How Tax Lien Certificates Work?
Tax lien certificates are offered for sale at auction on or before the second Monday of December every year at the Denver County Treasurer’s office. The bid is for the amount of the back taxes. After the investor pays the back taxes, the county issues the investor a tax lien certificate. When the owner of the property pays off the delinquent taxes, the investor gets back their original investment plus nine percentage points above the discount rate, interest on their investment. The county issues the investor a check.
You always know how much you are going to get back. The property cannot be sold or transferred by the owner until they pay the taxes. The worst scenario is you end up owning the property if the owner never pays off their back taxes.
The right of redemption for the owner to reclaim their property and pay their taxes is three years from the date of the tax lien certificate sale. If the owner does not reclaim the property, the investor is given a deed assigned at foreclosure by the Denver County Treasurer, and has now acquired the property for a fraction of the market value.
Where to Obtain a County Tax Sale List?
A delinquent property tax list is posted on the Internet website of the Denver County Treasurer’s Office about three to six weeks before the sale. The information included on the list identifies the name of the delinquent property owner, parcel number, legal description and the amount of taxes due. Sometimes the list contains the assessed value of the property.
Why Tax Lien Certificates Are Good Investments
Here are some reasons why Denver, Colorado tax lien certificates are good investments:
- The investor receives a high rate of return on their investment.
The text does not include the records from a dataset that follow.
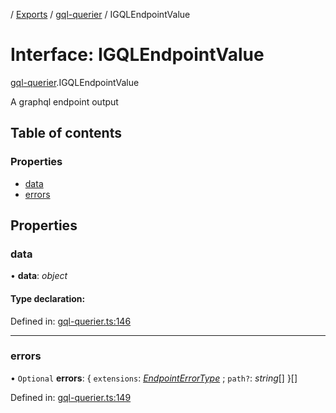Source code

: [](../README.md) / [Exports](../modules.md) / [gql-querier](../modules/gql_querier.md) / IGQLEndpointValue

# Interface: IGQLEndpointValue

[gql-querier](../modules/gql_querier.md).IGQLEndpointValue

A graphql endpoint output

## Table of contents

### Properties

- [data](gql_querier.igqlendpointvalue.md#data)
- [errors](gql_querier.igqlendpointvalue.md#errors)

## Properties

### data

• **data**: *object*

#### Type declaration:

Defined in: [gql-querier.ts:146](https://github.com/onzag/itemize/blob/28218320/gql-querier.ts#L146)

___

### errors

• `Optional` **errors**: { `extensions`: [*EndpointErrorType*](../modules/base_errors.md#endpointerrortype) ; `path?`: *string*[]  }[]

Defined in: [gql-querier.ts:149](https://github.com/onzag/itemize/blob/28218320/gql-querier.ts#L149)
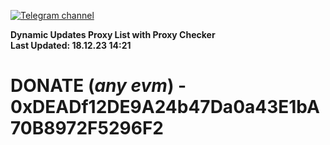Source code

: [![Telegram channel](https://img.shields.io/endpoint?url=https://runkit.io/damiankrawczyk/telegram-badge/branches/master?url=https://t.me/n4z4v0d)](https://t.me/n4z4v0d) 

**Dynamic Updates Proxy List with Proxy Checker**  
**Last Updated: 18.12.23 14:21**

# DONATE (_any evm_) - 0xDEADf12DE9A24b47Da0a43E1bA70B8972F5296F2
- Tax lien certificates are a secure and safe investment because you are buying them from the government, and you get paid by the government.
- You get to purchase Denver, Colorado real estate for pennies on the dollar.
Investors who are looking for a safe and secure investment with a high yield of return should consider investing in Denver, Colorado tax lien certificates. There are 64 counties in Colorado, so you have a huge opportunity for investment right in your own backyard. You have nothing to lose, and everything to gain.